## YOUR INSTRUCTIONS
When you find the line with "- **Tailwind CSS 4** utility-first styling" among the records below, reproduce it and each line after it exactly, ending with the line with "### Design System Standards".

## DATA LISTING
────────────────

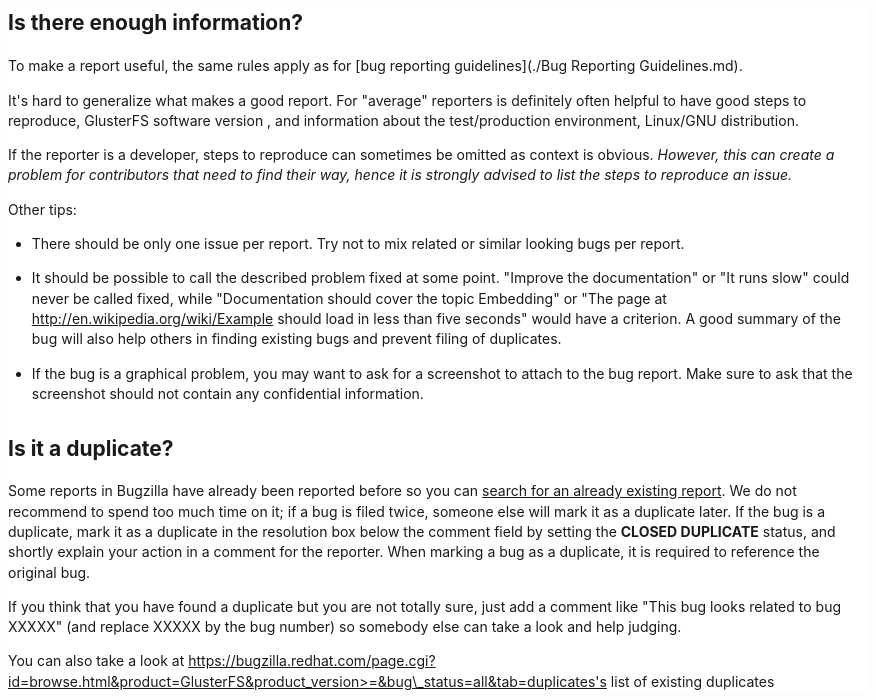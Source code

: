 Is there enough information?
----------------------------

To make a report useful, the same rules apply as for
[bug reporting guidelines](./Bug Reporting Guidelines.md).

It's hard to generalize what makes a good report. For "average"
reporters is definitely often helpful to have good steps to reproduce,
GlusterFS software version , and information about the test/production
environment, Linux/GNU distribution.

If the reporter is a developer, steps to reproduce can sometimes be
omitted as context is obvious. *However, this can create a problem for
contributors that need to find their way, hence it is strongly advised
to list the steps to reproduce an issue.*

Other tips:

-   There should be only one issue per report. Try not to mix related or
    similar looking bugs per report.

-   It should be possible to call the described problem fixed at some
    point. "Improve the documentation" or "It runs slow" could never be
    called fixed, while "Documentation should cover the topic Embedding"
    or "The page at <http://en.wikipedia.org/wiki/Example> should load
    in less than five seconds" would have a criterion. A good summary of
    the bug will also help others in finding existing bugs and prevent
    filing of duplicates.

-   If the bug is a graphical problem, you may want to ask for a
    screenshot to attach to the bug report. Make sure to ask that the
    screenshot should not contain any confidential information.

Is it a duplicate?
------------------

Some reports in Bugzilla have already been reported before so you can
[search for an already existing
report](https://bugzilla.redhat.com/query.cgi?format=advanced). We do
not recommend to spend too much time on it; if a bug is filed twice,
someone else will mark it as a duplicate later. If the bug is a
duplicate, mark it as a duplicate in the resolution box below the
comment field by setting the **CLOSED DUPLICATE** status, and shortly
explain your action in a comment for the reporter. When marking a bug as
a duplicate, it is required to reference the original bug.

If you think that you have found a duplicate but you are not totally
sure, just add a comment like "This bug looks related to bug XXXXX" (and
replace XXXXX by the bug number) so somebody else can take a look and
help judging.

You can also take a look at
https://bugzilla.redhat.com/page.cgi?id=browse.html&product=GlusterFS&product_version>=&bug\_status=all&tab=duplicates's
list of existing duplicates
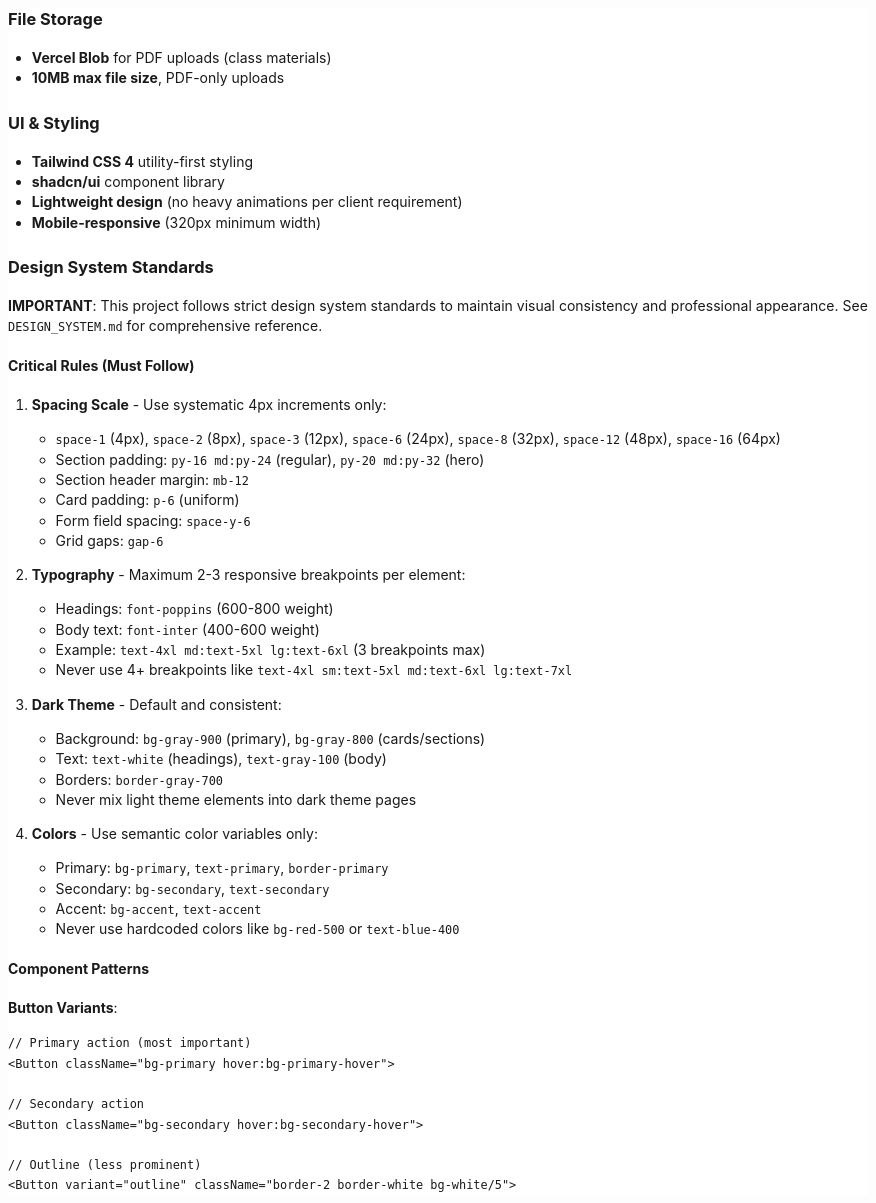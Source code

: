 ### File Storage
- **Vercel Blob** for PDF uploads (class materials)
- **10MB max file size**, PDF-only uploads

### UI & Styling
- **Tailwind CSS 4** utility-first styling
- **shadcn/ui** component library
- **Lightweight design** (no heavy animations per client requirement)
- **Mobile-responsive** (320px minimum width)

### Design System Standards

**IMPORTANT**: This project follows strict design system standards to maintain visual consistency and professional appearance. See `DESIGN_SYSTEM.md` for comprehensive reference.

#### Critical Rules (Must Follow)
1. **Spacing Scale** - Use systematic 4px increments only:
   - `space-1` (4px), `space-2` (8px), `space-3` (12px), `space-6` (24px), `space-8` (32px), `space-12` (48px), `space-16` (64px)
   - Section padding: `py-16 md:py-24` (regular), `py-20 md:py-32` (hero)
   - Section header margin: `mb-12`
   - Card padding: `p-6` (uniform)
   - Form field spacing: `space-y-6`
   - Grid gaps: `gap-6`

2. **Typography** - Maximum 2-3 responsive breakpoints per element:
   - Headings: `font-poppins` (600-800 weight)
   - Body text: `font-inter` (400-600 weight)
   - Example: `text-4xl md:text-5xl lg:text-6xl` (3 breakpoints max)
   - Never use 4+ breakpoints like `text-4xl sm:text-5xl md:text-6xl lg:text-7xl`

3. **Dark Theme** - Default and consistent:
   - Background: `bg-gray-900` (primary), `bg-gray-800` (cards/sections)
   - Text: `text-white` (headings), `text-gray-100` (body)
   - Borders: `border-gray-700`
   - Never mix light theme elements into dark theme pages

4. **Colors** - Use semantic color variables only:
   - Primary: `bg-primary`, `text-primary`, `border-primary`
   - Secondary: `bg-secondary`, `text-secondary`
   - Accent: `bg-accent`, `text-accent`
   - Never use hardcoded colors like `bg-red-500` or `text-blue-400`

#### Component Patterns

**Button Variants**:
```tsx
// Primary action (most important)
<Button className="bg-primary hover:bg-primary-hover">

// Secondary action
<Button className="bg-secondary hover:bg-secondary-hover">

// Outline (less prominent)
<Button variant="outline" className="border-2 border-white bg-white/5">
```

────────────────

## EXERCISE RESULT
- **Tailwind CSS 4** utility-first styling
- **shadcn/ui** component library
- **Lightweight design** (no heavy animations per client requirement)
- **Mobile-responsive** (320px minimum width)

### Design System Standards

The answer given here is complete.